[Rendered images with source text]
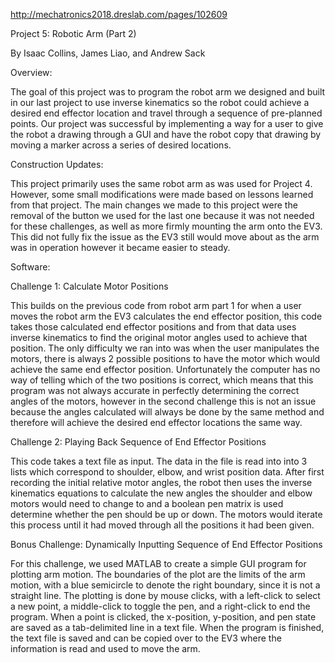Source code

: http://mechatronics2018.dreslab.com/pages/102609

Project 5: Robotic Arm (Part 2)

By Isaac Collins, James Liao, and Andrew Sack

Overview:

The goal of this project was to program the robot arm we designed and built in our last project to use inverse kinematics so the robot could achieve a desired end effector location and travel through a sequence of pre-planned points. Our project was successful by implementing a way for a user to give the robot a drawing through a GUI and have the robot copy that drawing by moving a marker across a series of desired locations.

Construction Updates:

This project primarily uses the same robot arm as was used for Project 4. However, some small modifications were made based on lessons learned from that project. The main changes we made to this project were the removal of the button we used for the last one because it was not needed for these challenges, as well as more firmly mounting the arm onto the EV3. This did not fully fix the issue as the EV3 still would move about as the arm was in operation however it became easier to steady.

Software:

Challenge 1: Calculate Motor Positions

This builds on the previous code from robot arm part 1 for when a user moves the robot arm the EV3 calculates the end effector position, this code takes those calculated end effector positions and from that data uses inverse kinematics to find the original motor angles used to achieve that position. The only difficulty we ran into was when the user manipulates the motors, there is always 2 possible positions to have the motor which would achieve the same end effector position. Unfortunately the computer has no way of telling which of the two positions is correct, which means that this program was not always accurate in perfectly determining the correct angles of the motors, however in the second challenge this is not an issue because the angles calculated will always be done by the same method and therefore will achieve the desired end effector locations the same way.

Challenge 2: Playing Back Sequence of End Effector Positions

This code takes a text file as input. The data in the file is read into into 3 lists which correspond to shoulder, elbow, and wrist position data. After first recording the initial relative motor angles, the robot then uses the inverse kinematics equations to calculate the new angles the shoulder and elbow motors would need to change to and a boolean pen matrix is used determine whether the pen should be up or down. The motors would iterate this process until it had moved through all the positions it had been given.

Bonus Challenge: Dynamically Inputting Sequence of End Effector Positions

For this challenge, we used MATLAB to create a simple GUI program for plotting arm motion. The boundaries of the plot are the limits of the arm motion, with a blue semicircle to denote the right boundary, since it is not a straight line. The plotting is done by mouse clicks, with a left-click to select a new point, a middle-click to toggle the pen, and a right-click to end the program. When a point is clicked, the x-position, y-position, and pen state are saved as a tab-delimited line in a text file. When the program is finished, the text file is saved and can be copied over to the EV3 where the information is read and used to move the arm.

TASK INSTRUCTIONS -> Each line of the data in which the string "same" appears needs to be copied.

OUTPUT OF THE EXERCISE ->
This project primarily uses the same robot arm as was used for Project 4. However, some small modifications were made based on lessons learned from that project. The main changes we made to this project were the removal of the button we used for the last one because it was not needed for these challenges, as well as more firmly mounting the arm onto the EV3. This did not fully fix the issue as the EV3 still would move about as the arm was in operation however it became easier to steady.
This builds on the previous code from robot arm part 1 for when a user moves the robot arm the EV3 calculates the end effector position, this code takes those calculated end effector positions and from that data uses inverse kinematics to find the original motor angles used to achieve that position. The only difficulty we ran into was when the user manipulates the motors, there is always 2 possible positions to have the motor which would achieve the same end effector position. Unfortunately the computer has no way of telling which of the two positions is correct, which means that this program was not always accurate in perfectly determining the correct angles of the motors, however in the second challenge this is not an issue because the angles calculated will always be done by the same method and therefore will achieve the desired end effector locations the same way.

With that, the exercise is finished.